Niamey, Niger - Sant’Egidio’s friendship with minors in prison

One of the most severe challenges that correctional systems of African countries have to address is the issue of minors held in prison.
Living conditions in African jails are already very burdensome for anyone. They include overcrowding, precarious health standards, restrictions on access to food, soap and
clothing, and a certain weakness of available judicial guarantees. For the small population of minors held in African prisons these conditions are even more harsh and penalizing.
What is often missing is a pillar of judicial civilization: the acknowledgment that the minor, even if he has made mistakes, is an inmate with whom one needs to relate in a different manner and whose detention must provide for school attendance and tend towards rehabilitation. What is missing is a different outlook that is open to the future and that may point young people who are disenchanted or desperate in new directions, that may create a horizon and relationships for a humanity that is still childlike, deprived of a normal affective fabric.
It is on this frontier that the African communities of Sant’Egidio curry out their commitment in the minors’ wings of African penitentiaries. It is what the community of Niamey, in Niger, does - for example - as we can see from the Community’s website,www.santegidio.org. We can read that “living conditions in the penitentiary of Niamey are extremely precarious. Inmates, some of whom are extremely young, lack practically everything, from clothes to soap. Food is in short supply as well.”

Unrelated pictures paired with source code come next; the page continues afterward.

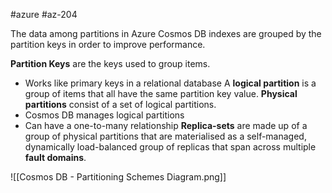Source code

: #azure #az-204 

The data among partitions in Azure Cosmos DB indexes are grouped by the partition keys in order to improve performance.

**Partition Keys** are the keys used to group items.
- Works like primary keys in a relational database
A **logical partition** is a group of items that all have the same partition key value.
**Physical partitions** consist of a set of logical partitions.
- Cosmos DB manages logical partitions
- Can have a one-to-many relationship
**Replica-sets** are made up of a group of physical partitions that are materialised as a self-managed, dynamically load-balanced group of replicas that span across multiple **fault domains**.

![[Cosmos DB - Partitioning Schemes Diagram.png]]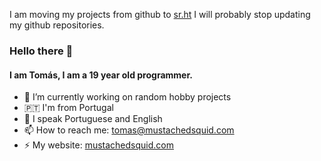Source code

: I am moving my projects from github to [sr.ht](https://sr.ht/~mustachedsquid/)
I will probably stop updating my github repositories.

### Hello there 👋
#### I am Tomás, I am a 19 year old programmer.

- 🔭 I’m currently working on random hobby projects
- :portugal: I'm from Portugal
- :page_with_curl: I speak Portuguese and English
- 📫 How to reach me: tomas@mustachedsquid.com 
- ⚡ My website: [mustachedsquid.com](https://www.mustachedsquid.com/)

On Saturday mornings however, with the arrival of their friends from the Community, the outlook changes for those Nigerian kids. “Every visit is a precious opportunity to speak and describe one’s problems, but also to rediscover the beauty of being together: each week the unavoidable football match and the lunch, brought in from outside, which marks a big difference from the everyday menu. Friendship changes people, it alleviates suffering and, awaiting for the following Saturday, allows people to dream of a better life.”